◆ DIRECTIONS FOR THIS TASK ◆
Omit all pictures and transcribe only the lines in the entries below that run from the line with "from both metrics" through the line with "Post-processing the input, weather".

[DATA SHOWN Boundary: Start]

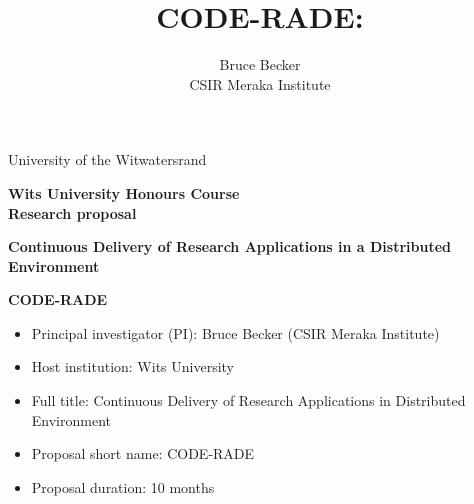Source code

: \documentclass[oneside, a4paper, onecolumn, 11pt]{article}
\title{CODE-RADE:\\ }
\author{Bruce Becker\\ CSIR Meraka Institute}
\begin{document}
\noindent
University of the Witwatersrand

\vfill

\begin{center}
\large{\textbf{Wits University Honours Course\\
Research proposal }
}
\vfill

\LARGE{\textbf{Continuous Delivery of Research Applications in a Distributed Environment }}

\vfill

\LARGE{\textbf{CODE-RADE}}

\vfill

\end{center}

\vfill

\begin{itemize}
\item Principal investigator (PI): Bruce Becker (CSIR Meraka Institute)
\item Host institution: Wits University
\item Full title: Continuous Delivery of Research Applications in Distributed Environment 
\item Proposal short name: CODE-RADE
\item Proposal duration: 10 months
\end{itemize}
	

\vfill
\end{document}
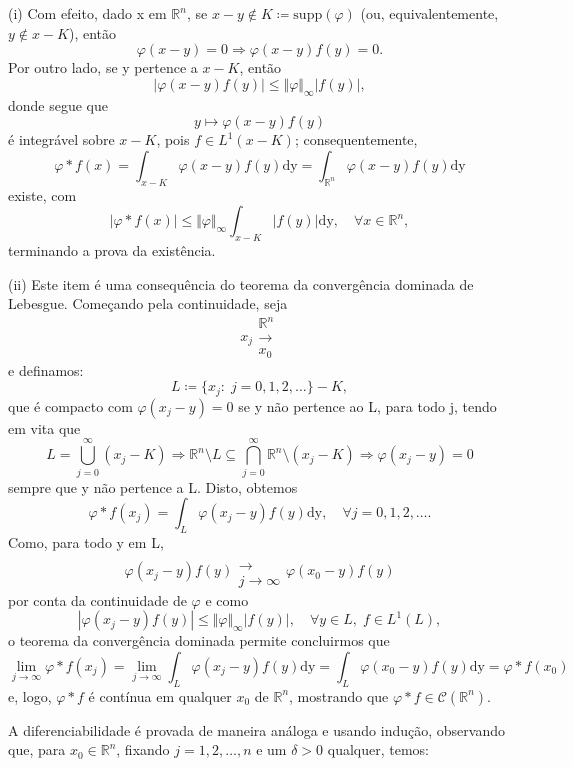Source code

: \documentclass[../distribution_theory_notes.tex]{subfiles}
\begin{document}
\begin{proof*}
	(i) Com efeito, dado x em \(\mathbb{R}^{n}\), se \(x-y\not\in K\coloneqq \mathrm{supp}(\varphi )\) (ou, equivalentemente, \(y\not\in x-K\)), então
	\[
		\varphi (x-y)=0 \Rightarrow \varphi (x-y)f(y)=0.
	\]
	Por outro lado, se y pertence a \(x-K\), então
	\[
		|\varphi(x-y) f(y) | \leq \Vert \varphi  \Vert_{\infty} |f(y)|,
	\]
	donde segue que
	\[
		y\mapsto \varphi (x-y)f(y)
	\]
	é integrável sobre \(x-K\), pois \(f\in L^{1}(x-K)\); consequentemente,
	\[
		\varphi *f(x)=\int_{x-K}^{}\varphi (x-y)f(y) \mathrm{dy}=\int_{\mathbb{R}^{n}}^{}\varphi (x-y)f(y) \mathrm{dy}
	\]
	existe, com
	\[
		|\varphi *f(x)|\leq \Vert \varphi  \Vert_{\infty} \int_{x-K}^{}|f(y)| \mathrm{dy},\quad \forall x\in \mathbb{R}^{n},
	\]
	terminando a prova da existência.

	(ii) Este item é uma consequência do teorema da convergência dominada de Lebesgue. Começando pela continuidade, seja
	\[
		x_{j}\substack{\mathbb{R}^{n} \\ \longrightarrow \\ x_{0}}
	\]
	e definamos:
	\[
		L\coloneqq \{x_{j}:\; j=0,1,2,\dotsc \}-K,
	\]
	que é compacto com \(\varphi (x_{j}-y)=0\) se y não pertence ao L, para todo j, tendo em vita que
	\[
		L=\bigcup_{j=0}^{\infty}(x_{j}-K)\Rightarrow \mathbb{R}^{n}\setminus{L}\subseteq \bigcap_{j=0}^{\infty}\mathbb{R}^{n}\setminus{(x_{j}-K)}\Rightarrow \varphi (x_{j}-y)=0
	\]
	sempre que y não pertence a L. Disto, obtemos
	\[
		\varphi *f(x_{j})=\int_{L}^{}\varphi (x_{j}-y)f(y) \mathrm{dy},\quad \forall j=0,1,2,\dotsc .
	\]
	Como, para todo y em L,
	\[
		\varphi (x_{j}-y)f(y)\substack{ \\ \longrightarrow \\ j\to\infty}\varphi (x_{0}-y)f(y)
	\]
	por conta da continuidade de \(\varphi \) e como
	\[
		|\varphi (x_{j}-y)f(y)|\leq \Vert \varphi  \Vert_{\infty}|f(y)|,\quad \forall y\in L,\; f\in L^{1}(L),
	\]
	o teorema da convergência dominada permite concluirmos que
	\[
		\lim_{j\to \infty}\varphi *f(x_{j})=\lim_{j\to \infty}\int_{L}^{}\varphi (x_{j}-y)f(y) \mathrm{dy}=\int_{L}^{}\varphi (x_{0}-y)f(y) \mathrm{dy}=\varphi *f(x_{0})
	\]
	e, logo, \(\varphi *f\) é contínua em qualquer \(x_{0}\) de \(\mathbb{R}^{n}\), mostrando que \(\varphi *f\in \mathcal{C}(\mathbb{R}^{n})\).

	A diferenciabilidade é provada de maneira análoga e usando indução, observando que, para \(x_{0}\in \mathbb{R}^{n}\), fixando \(j=1,2,\dotsc ,n\) e um \(\delta >0\) qualquer, temos:


\end{proof*}
\end{document}

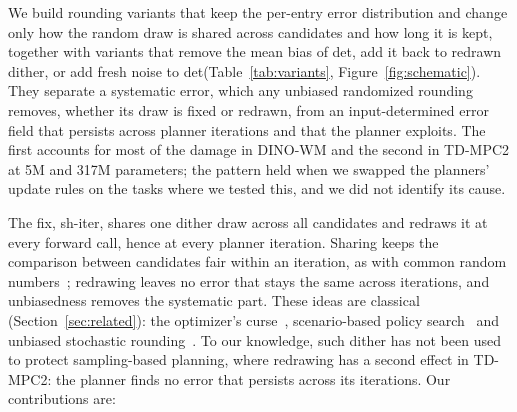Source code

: \documentclass[10pt]{article}
\newcommand{\dtm}{\textsf{det}\xspace}
\newcommand{\shiter}{\textsf{sh-iter}\xspace}
\begin{document}
We build rounding variants that keep the per-entry error distribution and change only how the random draw is shared across candidates and how long it is kept, together with variants that remove the mean bias of \dtm, add it back to redrawn dither, or add fresh noise to \dtm (Table~\ref{tab:variants}, Figure~\ref{fig:schematic}). They separate a systematic error, which any unbiased randomized rounding removes, whether its draw is fixed or redrawn, from an input-determined error field that persists across planner iterations and that the planner exploits. The first accounts for most of the damage in DINO-WM and the second in TD-MPC2 at 5M and 317M parameters; the pattern held when we swapped the planners' update rules on the tasks where we tested this, and we did not identify its cause.

The fix, \shiter, shares one dither draw across all candidates and redraws it at every forward call, hence at every planner iteration. Sharing keeps the comparison between candidates fair within an iteration, as with common random numbers~\citep{kleinman1999crn}; redrawing leaves no error that stays the same across iterations, and unbiasedness removes the systematic part. These ideas are classical (Section~\ref{sec:related}): the optimizer's curse~\citep{smith2006curse}, scenario-based policy search~\citep{ng2000pegasus, strens2002paired} and unbiased stochastic rounding~\citep{gupta2015limited, croci2022sr}. To our knowledge, such dither has not been used to protect sampling-based planning, where redrawing has a second effect in TD-MPC2: the planner finds no error that persists across its iterations. Our contributions are:
\end{document}
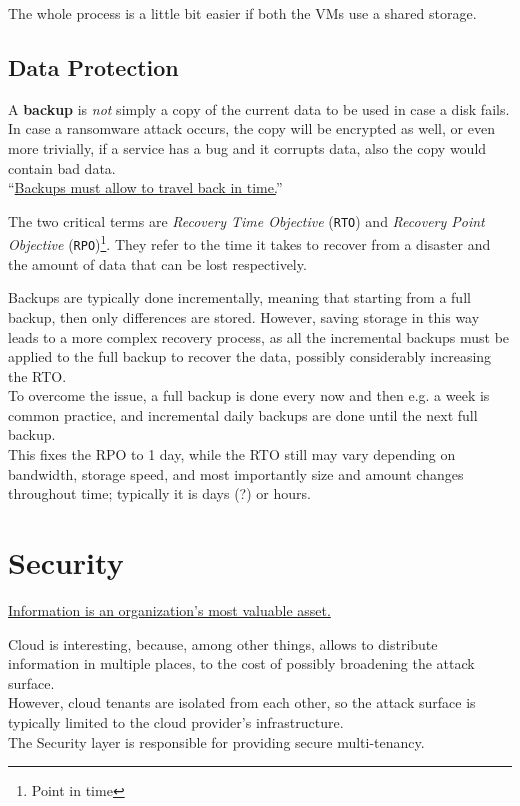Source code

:The whole process is a little bit easier if both the VMs use a shared
storage.

\subsection{Data Protection}
\label{sec:dataprotection}
A \textbf{backup} is \textit{not} simply a copy of the current data to be used in case a disk fails. In case a ransomware attack occurs, the copy will be encrypted as well, or even more trivially, if a service has a bug and it corrupts data, also the copy would contain bad data.\\
``\ul{Backups must allow to travel back in time.}''

The two critical terms are \textit{Recovery Time Objective} (\texttt{RTO}) and  \textit{Recovery Point Objective} (\texttt{RPO})\footnote{Point in time}.
They refer to the time it takes to recover from a disaster and the amount of data that can be lost respectively.

Backups are typically done incrementally, meaning that starting from a full backup, then only differences are stored.
However, saving storage in this way leads to a more complex recovery process, as all the incremental backups must be applied to the full backup to recover the data, possibly considerably increasing the RTO.\\
To overcome the issue, a full backup is done every now and then e.g. a week is common practice, and incremental daily backups are done until the next full backup.\\
This fixes the RPO to 1 day, while the RTO still may vary depending on bandwidth, storage speed, and most importantly size and amount changes throughout time; typically it is days (?) or hours.

\section{Security}
\ul{Information is an organization’s most valuable asset.}

Cloud is interesting, because, among other things, allows to distribute information in multiple places, to the cost of possibly broadening the attack surface.\\
However, cloud tenants are isolated from each other, so the attack surface is typically limited to the cloud provider's infrastructure.\\
The Security layer is responsible for providing secure multi-tenancy.

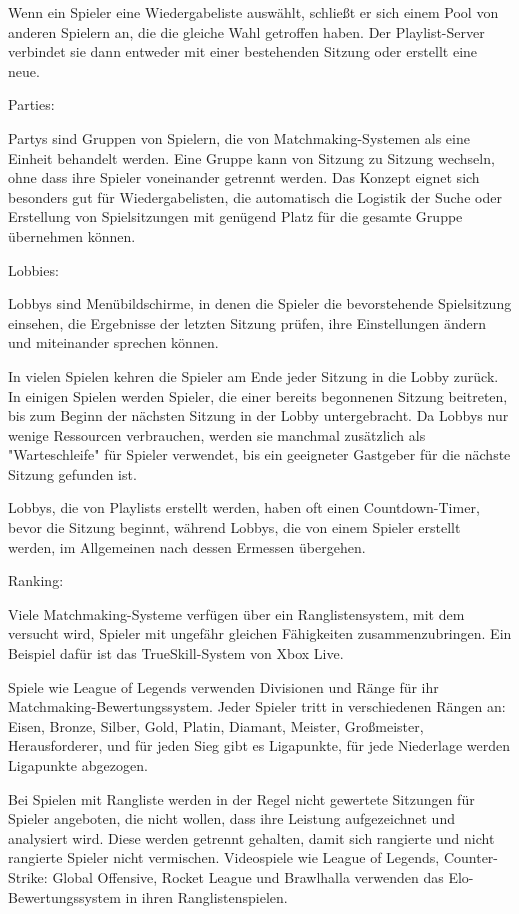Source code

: Wenn ein Spieler eine Wiedergabeliste auswählt, schließt er sich einem Pool von anderen Spielern an, die die gleiche Wahl getroffen haben. Der Playlist-Server verbindet sie dann entweder mit einer bestehenden Sitzung oder erstellt eine neue. 

Parties:

Partys sind Gruppen von Spielern, die von Matchmaking-Systemen als eine Einheit behandelt werden. Eine Gruppe kann von Sitzung zu Sitzung wechseln, ohne dass ihre Spieler voneinander getrennt werden. Das Konzept eignet sich besonders gut für Wiedergabelisten, die automatisch die Logistik der Suche oder Erstellung von Spielsitzungen mit genügend Platz für die gesamte Gruppe übernehmen können. 

Lobbies:

Lobbys sind Menübildschirme, in denen die Spieler die bevorstehende Spielsitzung einsehen, die Ergebnisse der letzten Sitzung prüfen, ihre Einstellungen ändern und miteinander sprechen können.

In vielen Spielen kehren die Spieler am Ende jeder Sitzung in die Lobby zurück. In einigen Spielen werden Spieler, die einer bereits begonnenen Sitzung beitreten, bis zum Beginn der nächsten Sitzung in der Lobby untergebracht. Da Lobbys nur wenige Ressourcen verbrauchen, werden sie manchmal zusätzlich als "Warteschleife" für Spieler verwendet, bis ein geeigneter Gastgeber für die nächste Sitzung gefunden ist.

Lobbys, die von Playlists erstellt werden, haben oft einen Countdown-Timer, bevor die Sitzung beginnt, während Lobbys, die von einem Spieler erstellt werden, im Allgemeinen nach dessen Ermessen übergehen.

Ranking:

Viele Matchmaking-Systeme verfügen über ein Ranglistensystem, mit dem versucht wird, Spieler mit ungefähr gleichen Fähigkeiten zusammenzubringen. Ein Beispiel dafür ist das TrueSkill-System von Xbox Live.

Spiele wie League of Legends verwenden Divisionen und Ränge für ihr Matchmaking-Bewertungssystem. Jeder Spieler tritt in verschiedenen Rängen an: Eisen, Bronze, Silber, Gold, Platin, Diamant, Meister, Großmeister, Herausforderer, und für jeden Sieg gibt es Ligapunkte, für jede Niederlage werden Ligapunkte abgezogen.

Bei Spielen mit Rangliste werden in der Regel nicht gewertete Sitzungen für Spieler angeboten, die nicht wollen, dass ihre Leistung aufgezeichnet und analysiert wird. Diese werden getrennt gehalten, damit sich rangierte und nicht rangierte Spieler nicht vermischen. Videospiele wie League of Legends, Counter-Strike: Global Offensive, Rocket League und Brawlhalla verwenden das Elo-Bewertungssystem in ihren Ranglistenspielen.

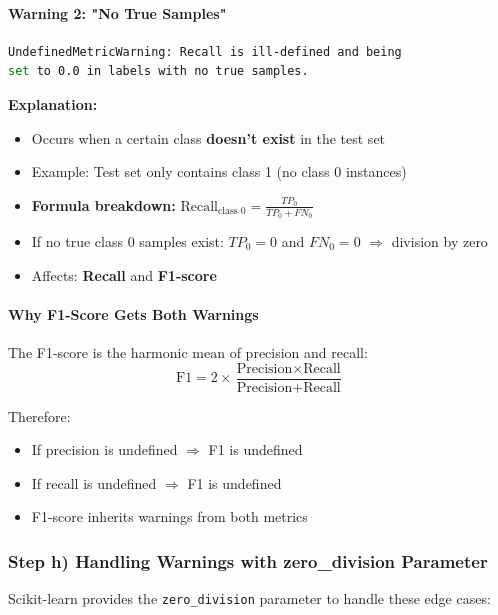 \documentclass[12pt,a4paper]{article}
\begin{document}
\paragraph{Warning 2: "No True Samples"}

\begin{lstlisting}[language=bash, frame=single]
UndefinedMetricWarning: Recall is ill-defined and being 
set to 0.0 in labels with no true samples.
\end{lstlisting}

\textbf{Explanation:}
\begin{itemize}
    \item Occurs when a certain class \textbf{doesn't exist} in the test set
    \item Example: Test set only contains class 1 (no class 0 instances)
    \item \textbf{Formula breakdown:} $\text{Recall}_{\text{class 0}} = \frac{TP_0}{TP_0 + FN_0}$
    \item If no true class 0 samples exist: $TP_0 = 0$ and $FN_0 = 0$ $\Rightarrow$ division by zero
    \item Affects: \textbf{Recall} and \textbf{F1-score}
\end{itemize}

\paragraph{Why F1-Score Gets Both Warnings}

The F1-score is the harmonic mean of precision and recall:
$$\text{F1} = 2 \times \frac{\text{Precision} \times \text{Recall}}{\text{Precision} + \text{Recall}}$$

Therefore:
\begin{itemize}
    \item If precision is undefined $\Rightarrow$ F1 is undefined
    \item If recall is undefined $\Rightarrow$ F1 is undefined
    \item F1-score inherits warnings from both metrics
\end{itemize}

\subsubsection{Step h) Handling Warnings with zero\_division Parameter}

Scikit-learn provides the \texttt{zero\_division} parameter to handle these edge cases:
\end{document}

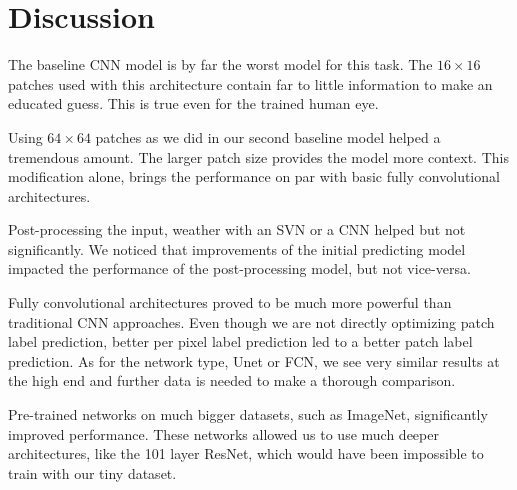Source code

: \section{Discussion}
The baseline CNN model is by far the worst model for this task. The $16 \times 16$ patches used with this architecture contain far to little information to make an educated guess. This is true even for the trained human eye.

Using $64 \times 64$ patches as we did in our second baseline model helped a tremendous amount. The larger patch size provides the model more context. This modification alone, brings the performance on par with basic fully convolutional architectures.

Post-processing the input, weather with an SVN or a CNN helped but not significantly. We noticed that improvements of the initial predicting model impacted the performance of the post-processing model, but not vice-versa.

Fully convolutional architectures proved to be much more powerful than traditional CNN approaches. Even though we are not directly optimizing patch label prediction, better per pixel label prediction led to a better patch label prediction. As for the network type, Unet or FCN, we see very similar results at the high end and further data is needed to make a thorough comparison.

Pre-trained networks on much bigger datasets, such as ImageNet, significantly improved performance. These networks allowed us to use much deeper architectures, like the 101 layer ResNet, which would have been impossible to train with our tiny dataset.
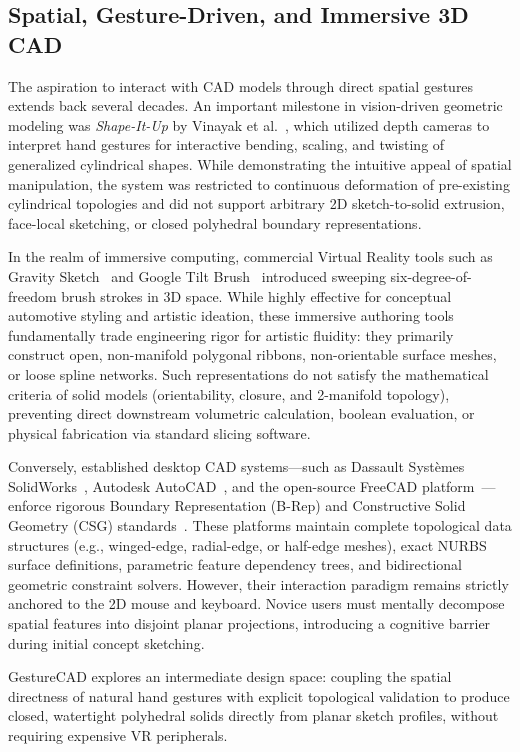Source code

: \subsection{Spatial, Gesture-Driven, and Immersive 3D CAD}
The aspiration to interact with CAD models through direct spatial gestures extends back several decades. An important milestone in vision-driven geometric modeling was \textit{Shape-It-Up} by Vinayak et al.~\cite{vinayak2013shapeitup}, which utilized depth cameras to interpret hand gestures for interactive bending, scaling, and twisting of generalized cylindrical shapes. While demonstrating the intuitive appeal of spatial manipulation, the system was restricted to continuous deformation of pre-existing cylindrical topologies and did not support arbitrary 2D sketch-to-solid extrusion, face-local sketching, or closed polyhedral boundary representations.

In the realm of immersive computing, commercial Virtual Reality tools such as Gravity Sketch~\cite{gravitysketch} and Google Tilt Brush~\cite{tiltbrush} introduced sweeping six-degree-of-freedom brush strokes in 3D space. While highly effective for conceptual automotive styling and artistic ideation, these immersive authoring tools fundamentally trade engineering rigor for artistic fluidity: they primarily construct open, non-manifold polygonal ribbons, non-orientable surface meshes, or loose spline networks. Such representations do not satisfy the mathematical criteria of solid models (orientability, closure, and 2-manifold topology), preventing direct downstream volumetric calculation, boolean evaluation, or physical fabrication via standard slicing software.

Conversely, established desktop CAD systems---such as Dassault Syst\`emes SolidWorks~\cite{solidworks}, Autodesk AutoCAD~\cite{autocad}, and the open-source FreeCAD platform~\cite{freecad}---enforce rigorous Boundary Representation (B-Rep) and Constructive Solid Geometry (CSG) standards~\cite{mantyla1988,hoffmann1989geometric}. These platforms maintain complete topological data structures (e.g., winged-edge, radial-edge, or half-edge meshes), exact NURBS surface definitions, parametric feature dependency trees, and bidirectional geometric constraint solvers. However, their interaction paradigm remains strictly anchored to the 2D mouse and keyboard. Novice users must mentally decompose spatial features into disjoint planar projections, introducing a cognitive barrier during initial concept sketching. 

GestureCAD explores an intermediate design space: coupling the spatial directness of natural hand gestures with explicit topological validation to produce closed, watertight polyhedral solids directly from planar sketch profiles, without requiring expensive VR peripherals.

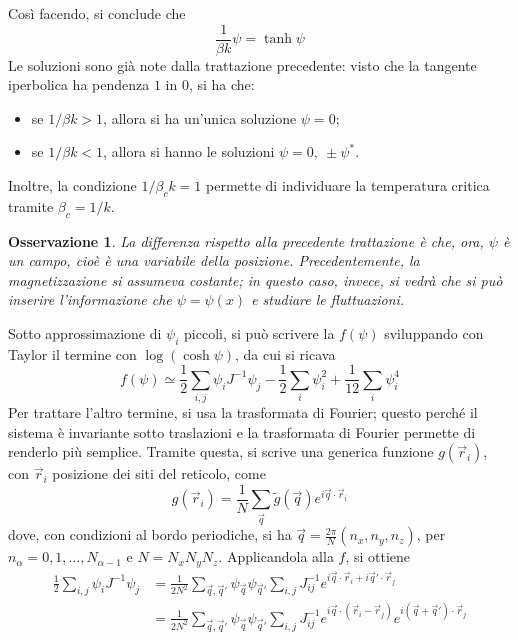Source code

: \documentclass[11pt, a4paper]{scrartcl}
\theoremstyle{style}
\newtheorem{osservazione}{Osservazione}[section]
\theoremstyle{style1}
\numberwithin{equation}{subsection}
\begin{document}
Cos\`i facendo, si conclude che 
\begin{equation}
	\frac{1}{\beta k} \psi  = \tanh \psi 
\end{equation}
Le soluzioni sono gi\`a note dalla trattazione precedente: visto che la tangente iperbolica ha pendenza $1$ in $0$, si ha che:
\begin{itemize}
	\item  se $1/\beta k> 1$, allora si ha un'unica soluzione $\psi =0$;
	\item se $1 / \beta k < 1$, allora si hanno le soluzioni $\psi = 0, \ \pm\psi ^*$.
\end{itemize}
Inoltre, la condizione $1 / \beta _c k =1 $ permette di individuare la temperatura critica tramite $\beta _c = 1 / k$.
\begin{osservazione}
La differenza rispetto alla precedente trattazione \`e che, ora, $\psi $ \`e un campo, cio\`e \`e una variabile della posizione.
Precedentemente, la magnetizzazione si assumeva costante; in questo caso, invece, si vedr\`a che si pu\`o inserire l'informazione che $\psi =\psi (x)$ e studiare le fluttuazioni.
\end{osservazione}
\noindent Sotto approssimazione di $\psi_i $ piccoli, si pu\`o scrivere la $f(\psi )$ sviluppando con Taylor il termine con $\log\left(\cosh \psi\right) $, da cui si ricava
\[
	f(\psi) \simeq \frac{1}{2} \sum_{i,j}^{} \psi _i J^{-1}\psi _j - \frac{1}{2} \sum_{i}^{} \psi _i^2 + \frac{1}{12} \sum_{i}^{} \psi _i^4
\] 
Per trattare l'altro termine, si usa la trasformata di Fourier; questo perch\'e il sistema \`e invariante sotto traslazioni e la trasformata di Fourier permette di renderlo pi\`u semplice.
Tramite questa, si scrive una generica funzione $g(\vec{r}_i)$, con $\vec{r}_i$ posizione dei siti del reticolo, come
\[
	g(\vec{r}_i) = \frac{1}{N} \sum_{\vec{q}}^{} \tilde{g}(\vec{q}) e^{i \vec{q} \cdot \vec{r}_i}
\] 
dove, con condizioni al bordo periodiche, si ha $\vec{q}=\frac{2\pi}{N}(n_x,n_y,n_z)$, per $n_\alpha = 0,1,\ldots,N_{\alpha -1} $ e $N = N_x N_y N_z$.
Applicandola alla $f$, si ottiene
\[
	\begin{split}
		  \frac{1}{2} \sum_{i,j}^{} \psi _i J^{-1}\psi _j&= \frac{1}{2N^2} \sum_{\vec{q},\vec{q}'}^{} \psi _{\vec{q}} \psi _{\vec{q}'}  \sum_{i,j}^{} J^{-1}_{ij} e^{i \vec{q}\cdot \vec{r}_i + i \vec{q}' \cdot \vec{r}_j} \\
			 &= \frac{1}{2N^2} \sum_{\vec{q},\vec{q}'}^{} \psi _{\vec{q}} \psi _{\vec{q}'}  \sum_{i,j}^{} J^{-1 }_{ij} e^{i \vec{q}\cdot (\vec{r}_i -\vec{r}_j)} e^{i (\vec{q}+ \vec{q}')\cdot  \vec{r}_j}
	\end{split}
\] 
\end{document}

[DATA SHOWN Boundary: End]

◆ RESPONSE TO THIS TASK ◆
    \item F1-score inherits warnings from both metrics
\end{itemize}

\subsubsection{Step h) Handling Warnings with zero\_division Parameter}

Scikit-learn provides the \texttt{zero\_division} parameter to handle these edge cases:
\end{document}

Source code

: \section{Discussion}
The baseline CNN model is by far the worst model for this task. The $16 \times 16$ patches used with this architecture contain far to little information to make an educated guess. This is true even for the trained human eye.

Using $64 \times 64$ patches as we did in our second baseline model helped a tremendous amount. The larger patch size provides the model more context. This modification alone, brings the performance on par with basic fully convolutional architectures.

Post-processing the input, weather with an SVN or a CNN helped but not significantly. We noticed that improvements of the initial predicting model impacted the performance of the post-processing model, but not vice-versa.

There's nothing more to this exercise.